2019年7月現在で12項目が告示されており、いずれもよく聞いたことがあるものばかりですよね。
一つずつ見ていきましょう。
1.事業用自動車を運転する場合の心構え
目的としては、事業用自動車によって起きる交通事故が社会に対して大きい影響を与えることや、安全意識を持って運転することで他の運転者の模範になることを理解してもらうこととなっています。
おそらく後述の項目2の「事業用自動車の安全運行を確保するために遵守すべき基本的事項」と混同してしまうケースが多いのではないでしょうか?
この指導教育を行う場合は、一般的な事故の統計を用いたり、基本動作についての内容等を把握してもらい、「模範的なドライバーとはなにか」を伝えるのが良いかと思います。
2.事業用自動車の安全運行を確保するための遵守事項
この項目で行われている指導内容としては、日常点検の励行や、一連の安全運転を怠って発生した交通事故でどのような処分がされるのかといった、本来やるべきことを伝えるとともに、事故が起きた場合どうなるのかなどの事例を使って指導教育を行うことが多いです。
1の「事業用自動車を運転する場合の心構え」と違い、実際にどのようなことになる可能性があるかを伝えると良いと思います。
3.事業用自動車の構造上の特性
トラックは乗用車と違い、貨物を積載・運搬する目的の車両ですから当然車両の構造も違いが出てきますよね。
たとえば大型免許を取得したばかりのドライバーは、乗用車感覚で運転するパターンが結構多く見られますが、内輪差やオーバーハング、視線の高さや死角も大きく違います。

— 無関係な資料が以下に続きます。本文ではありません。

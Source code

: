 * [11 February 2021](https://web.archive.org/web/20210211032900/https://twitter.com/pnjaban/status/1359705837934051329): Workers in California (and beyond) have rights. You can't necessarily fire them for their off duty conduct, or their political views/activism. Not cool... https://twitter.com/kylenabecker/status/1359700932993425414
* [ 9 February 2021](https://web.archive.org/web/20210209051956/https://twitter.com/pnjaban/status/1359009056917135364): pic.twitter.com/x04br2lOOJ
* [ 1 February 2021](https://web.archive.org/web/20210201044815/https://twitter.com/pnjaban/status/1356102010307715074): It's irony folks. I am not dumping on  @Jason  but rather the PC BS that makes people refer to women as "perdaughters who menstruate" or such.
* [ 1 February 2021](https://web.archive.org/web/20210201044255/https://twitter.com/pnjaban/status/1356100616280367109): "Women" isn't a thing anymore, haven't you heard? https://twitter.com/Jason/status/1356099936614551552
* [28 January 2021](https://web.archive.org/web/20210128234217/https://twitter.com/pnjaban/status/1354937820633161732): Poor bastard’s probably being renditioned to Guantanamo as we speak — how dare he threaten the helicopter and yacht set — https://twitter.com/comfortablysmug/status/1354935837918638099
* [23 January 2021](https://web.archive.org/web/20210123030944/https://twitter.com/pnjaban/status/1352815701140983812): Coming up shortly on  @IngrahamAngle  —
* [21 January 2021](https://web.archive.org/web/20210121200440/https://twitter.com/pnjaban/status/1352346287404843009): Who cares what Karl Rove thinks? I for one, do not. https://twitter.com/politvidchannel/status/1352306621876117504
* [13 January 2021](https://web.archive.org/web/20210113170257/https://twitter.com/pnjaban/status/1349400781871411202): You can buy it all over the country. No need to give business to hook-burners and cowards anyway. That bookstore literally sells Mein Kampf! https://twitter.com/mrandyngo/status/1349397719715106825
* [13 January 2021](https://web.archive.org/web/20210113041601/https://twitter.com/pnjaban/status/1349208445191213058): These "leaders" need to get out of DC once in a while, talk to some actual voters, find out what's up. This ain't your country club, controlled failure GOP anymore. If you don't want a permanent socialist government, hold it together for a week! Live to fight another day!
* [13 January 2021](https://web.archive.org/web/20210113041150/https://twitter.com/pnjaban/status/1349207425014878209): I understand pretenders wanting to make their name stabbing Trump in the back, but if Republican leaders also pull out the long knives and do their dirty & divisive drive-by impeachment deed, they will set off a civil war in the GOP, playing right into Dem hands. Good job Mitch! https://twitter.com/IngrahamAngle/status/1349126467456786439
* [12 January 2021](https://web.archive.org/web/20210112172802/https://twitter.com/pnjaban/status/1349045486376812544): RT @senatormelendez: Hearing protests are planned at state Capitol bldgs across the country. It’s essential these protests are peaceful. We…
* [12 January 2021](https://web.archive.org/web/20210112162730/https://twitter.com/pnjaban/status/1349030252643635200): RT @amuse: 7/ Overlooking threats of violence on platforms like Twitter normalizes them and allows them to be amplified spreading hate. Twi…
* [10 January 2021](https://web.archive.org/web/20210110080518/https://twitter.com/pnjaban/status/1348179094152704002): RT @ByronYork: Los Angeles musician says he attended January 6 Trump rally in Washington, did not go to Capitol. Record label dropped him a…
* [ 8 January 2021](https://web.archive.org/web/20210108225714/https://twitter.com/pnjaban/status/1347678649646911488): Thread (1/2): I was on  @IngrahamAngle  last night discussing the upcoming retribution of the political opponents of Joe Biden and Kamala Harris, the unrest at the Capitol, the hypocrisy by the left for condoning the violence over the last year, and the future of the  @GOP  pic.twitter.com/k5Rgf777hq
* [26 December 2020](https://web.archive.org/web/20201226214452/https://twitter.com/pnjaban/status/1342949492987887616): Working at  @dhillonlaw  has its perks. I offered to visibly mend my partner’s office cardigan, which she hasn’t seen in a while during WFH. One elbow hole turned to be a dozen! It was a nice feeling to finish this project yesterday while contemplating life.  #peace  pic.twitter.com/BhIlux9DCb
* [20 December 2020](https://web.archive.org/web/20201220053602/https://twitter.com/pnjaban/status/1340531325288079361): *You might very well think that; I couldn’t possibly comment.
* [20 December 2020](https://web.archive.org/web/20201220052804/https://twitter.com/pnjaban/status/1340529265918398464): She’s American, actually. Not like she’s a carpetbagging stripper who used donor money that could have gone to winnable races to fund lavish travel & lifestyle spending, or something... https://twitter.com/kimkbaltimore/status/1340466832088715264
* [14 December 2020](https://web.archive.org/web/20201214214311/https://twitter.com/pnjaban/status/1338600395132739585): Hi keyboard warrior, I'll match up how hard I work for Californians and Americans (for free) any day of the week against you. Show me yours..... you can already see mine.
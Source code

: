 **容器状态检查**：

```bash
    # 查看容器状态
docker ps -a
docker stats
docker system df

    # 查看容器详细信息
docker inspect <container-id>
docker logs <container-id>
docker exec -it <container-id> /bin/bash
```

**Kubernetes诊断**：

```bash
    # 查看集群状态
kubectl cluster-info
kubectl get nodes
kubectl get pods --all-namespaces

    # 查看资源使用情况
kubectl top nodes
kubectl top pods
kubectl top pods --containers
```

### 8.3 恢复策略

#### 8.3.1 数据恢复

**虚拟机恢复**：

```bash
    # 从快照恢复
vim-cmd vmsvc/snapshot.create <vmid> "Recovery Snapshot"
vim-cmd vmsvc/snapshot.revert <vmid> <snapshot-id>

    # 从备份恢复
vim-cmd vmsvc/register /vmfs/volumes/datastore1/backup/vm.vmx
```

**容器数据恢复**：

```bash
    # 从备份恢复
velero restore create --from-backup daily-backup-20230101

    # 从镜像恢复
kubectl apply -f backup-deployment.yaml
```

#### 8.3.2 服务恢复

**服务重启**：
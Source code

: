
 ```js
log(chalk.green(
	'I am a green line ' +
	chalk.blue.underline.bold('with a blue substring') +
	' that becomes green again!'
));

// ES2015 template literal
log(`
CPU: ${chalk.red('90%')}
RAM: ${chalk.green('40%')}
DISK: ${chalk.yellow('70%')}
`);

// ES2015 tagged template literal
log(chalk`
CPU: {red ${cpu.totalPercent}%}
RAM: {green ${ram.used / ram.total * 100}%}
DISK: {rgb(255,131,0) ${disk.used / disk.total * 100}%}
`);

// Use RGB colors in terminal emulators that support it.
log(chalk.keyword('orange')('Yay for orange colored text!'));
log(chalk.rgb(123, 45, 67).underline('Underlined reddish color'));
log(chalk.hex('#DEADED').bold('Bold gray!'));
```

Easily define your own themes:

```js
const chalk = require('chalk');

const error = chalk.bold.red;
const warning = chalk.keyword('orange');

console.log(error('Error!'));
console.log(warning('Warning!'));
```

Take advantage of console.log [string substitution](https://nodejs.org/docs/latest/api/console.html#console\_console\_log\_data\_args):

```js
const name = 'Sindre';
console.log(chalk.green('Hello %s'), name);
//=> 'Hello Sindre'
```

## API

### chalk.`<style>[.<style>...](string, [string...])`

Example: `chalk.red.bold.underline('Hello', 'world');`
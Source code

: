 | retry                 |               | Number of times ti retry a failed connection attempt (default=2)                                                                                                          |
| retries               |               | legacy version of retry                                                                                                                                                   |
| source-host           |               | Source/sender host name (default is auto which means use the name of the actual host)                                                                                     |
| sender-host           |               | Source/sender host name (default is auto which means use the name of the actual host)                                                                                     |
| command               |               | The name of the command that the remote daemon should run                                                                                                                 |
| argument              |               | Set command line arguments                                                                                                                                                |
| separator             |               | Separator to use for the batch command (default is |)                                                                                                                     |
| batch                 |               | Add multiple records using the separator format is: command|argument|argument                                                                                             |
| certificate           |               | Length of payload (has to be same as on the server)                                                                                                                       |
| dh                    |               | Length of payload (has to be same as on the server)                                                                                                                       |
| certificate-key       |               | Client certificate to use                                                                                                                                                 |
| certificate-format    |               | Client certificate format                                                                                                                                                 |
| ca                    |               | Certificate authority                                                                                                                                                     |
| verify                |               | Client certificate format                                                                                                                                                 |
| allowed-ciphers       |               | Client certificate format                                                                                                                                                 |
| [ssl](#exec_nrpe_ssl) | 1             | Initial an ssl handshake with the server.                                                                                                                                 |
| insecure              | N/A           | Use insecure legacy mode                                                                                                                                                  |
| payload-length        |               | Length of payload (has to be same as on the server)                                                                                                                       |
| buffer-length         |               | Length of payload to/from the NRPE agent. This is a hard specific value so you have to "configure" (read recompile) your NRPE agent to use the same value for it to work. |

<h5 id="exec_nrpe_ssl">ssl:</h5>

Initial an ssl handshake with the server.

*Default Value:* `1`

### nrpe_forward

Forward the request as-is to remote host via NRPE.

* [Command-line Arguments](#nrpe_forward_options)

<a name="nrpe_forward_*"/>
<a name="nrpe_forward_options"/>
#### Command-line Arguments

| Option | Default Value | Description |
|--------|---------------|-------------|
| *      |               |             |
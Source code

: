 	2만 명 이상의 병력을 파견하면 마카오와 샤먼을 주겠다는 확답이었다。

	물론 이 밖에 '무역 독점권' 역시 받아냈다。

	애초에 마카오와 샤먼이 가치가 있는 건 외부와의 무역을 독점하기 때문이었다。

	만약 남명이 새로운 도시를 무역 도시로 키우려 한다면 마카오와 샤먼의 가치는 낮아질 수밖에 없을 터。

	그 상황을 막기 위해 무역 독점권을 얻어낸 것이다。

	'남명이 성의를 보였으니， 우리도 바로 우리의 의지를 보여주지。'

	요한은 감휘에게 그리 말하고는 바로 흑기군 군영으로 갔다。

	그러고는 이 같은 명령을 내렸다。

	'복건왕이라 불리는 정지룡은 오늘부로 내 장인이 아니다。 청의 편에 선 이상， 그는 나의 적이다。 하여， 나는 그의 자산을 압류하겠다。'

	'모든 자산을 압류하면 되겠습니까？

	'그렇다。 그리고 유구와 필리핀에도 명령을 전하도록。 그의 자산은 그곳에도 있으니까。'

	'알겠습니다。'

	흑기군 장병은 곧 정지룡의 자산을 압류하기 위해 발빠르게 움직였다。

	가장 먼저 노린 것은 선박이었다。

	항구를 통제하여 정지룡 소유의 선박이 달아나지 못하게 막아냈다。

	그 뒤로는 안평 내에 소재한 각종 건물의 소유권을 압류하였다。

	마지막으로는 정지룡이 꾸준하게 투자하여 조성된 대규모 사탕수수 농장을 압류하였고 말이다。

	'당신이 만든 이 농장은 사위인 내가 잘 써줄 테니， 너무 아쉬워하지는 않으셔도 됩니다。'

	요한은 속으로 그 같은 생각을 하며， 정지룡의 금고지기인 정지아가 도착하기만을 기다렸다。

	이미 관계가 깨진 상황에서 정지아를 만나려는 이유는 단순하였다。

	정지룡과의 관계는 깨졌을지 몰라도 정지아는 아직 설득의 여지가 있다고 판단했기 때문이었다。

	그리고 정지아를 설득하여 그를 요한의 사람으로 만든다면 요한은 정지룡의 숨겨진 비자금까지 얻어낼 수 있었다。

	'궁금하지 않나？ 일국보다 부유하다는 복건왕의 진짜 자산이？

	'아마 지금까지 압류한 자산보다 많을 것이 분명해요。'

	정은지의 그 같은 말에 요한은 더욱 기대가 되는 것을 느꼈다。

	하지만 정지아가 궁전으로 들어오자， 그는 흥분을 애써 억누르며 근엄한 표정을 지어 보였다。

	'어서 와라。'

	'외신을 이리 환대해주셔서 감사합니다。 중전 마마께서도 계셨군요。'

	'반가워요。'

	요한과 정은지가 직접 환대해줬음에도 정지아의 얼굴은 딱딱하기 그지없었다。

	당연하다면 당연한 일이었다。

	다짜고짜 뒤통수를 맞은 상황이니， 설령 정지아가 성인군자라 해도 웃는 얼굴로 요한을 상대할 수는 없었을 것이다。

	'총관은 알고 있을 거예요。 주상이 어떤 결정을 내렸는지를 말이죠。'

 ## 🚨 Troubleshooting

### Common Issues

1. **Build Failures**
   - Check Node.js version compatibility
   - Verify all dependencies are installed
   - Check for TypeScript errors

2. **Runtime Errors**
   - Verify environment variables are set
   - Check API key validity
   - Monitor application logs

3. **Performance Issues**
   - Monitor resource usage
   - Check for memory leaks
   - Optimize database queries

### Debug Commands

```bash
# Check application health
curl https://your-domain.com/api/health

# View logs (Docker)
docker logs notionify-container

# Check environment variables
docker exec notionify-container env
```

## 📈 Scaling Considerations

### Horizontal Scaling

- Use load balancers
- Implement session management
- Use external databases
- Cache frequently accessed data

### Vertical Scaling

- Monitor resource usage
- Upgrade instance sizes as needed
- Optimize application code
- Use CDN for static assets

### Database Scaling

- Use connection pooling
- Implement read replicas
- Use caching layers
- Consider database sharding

そうしたトラックと乗用車の違いや、トラックの構造上の特性による事故事例等を指導教育で伝えると良いです。
4.貨物の正しい積載方法
貨物の積載方法については、偏荷重が起きないような積載や、積載時の固縛方式等もありますが、貨物の輸送安全規則でも積載方法について記載されています。
貨物自動車運送事業輸送安全規則
(貨物の積載方法)
第5条 貨物自動車運送事業者は、事業用自動車に貨物を積載するときは、次に定めるところによらなければならない。
1.偏荷重が生じないように積載すること。
2.貨物が運搬中に荷崩れ等により事業用自動車から落下することを防止するため、貨物にロープまたはシートを掛けること等必要な措置を講ずること。
上記のように、積載のポイントを伝える場合には①偏荷重、②落下防止、の2点を中心に理解してもらわなければなりません。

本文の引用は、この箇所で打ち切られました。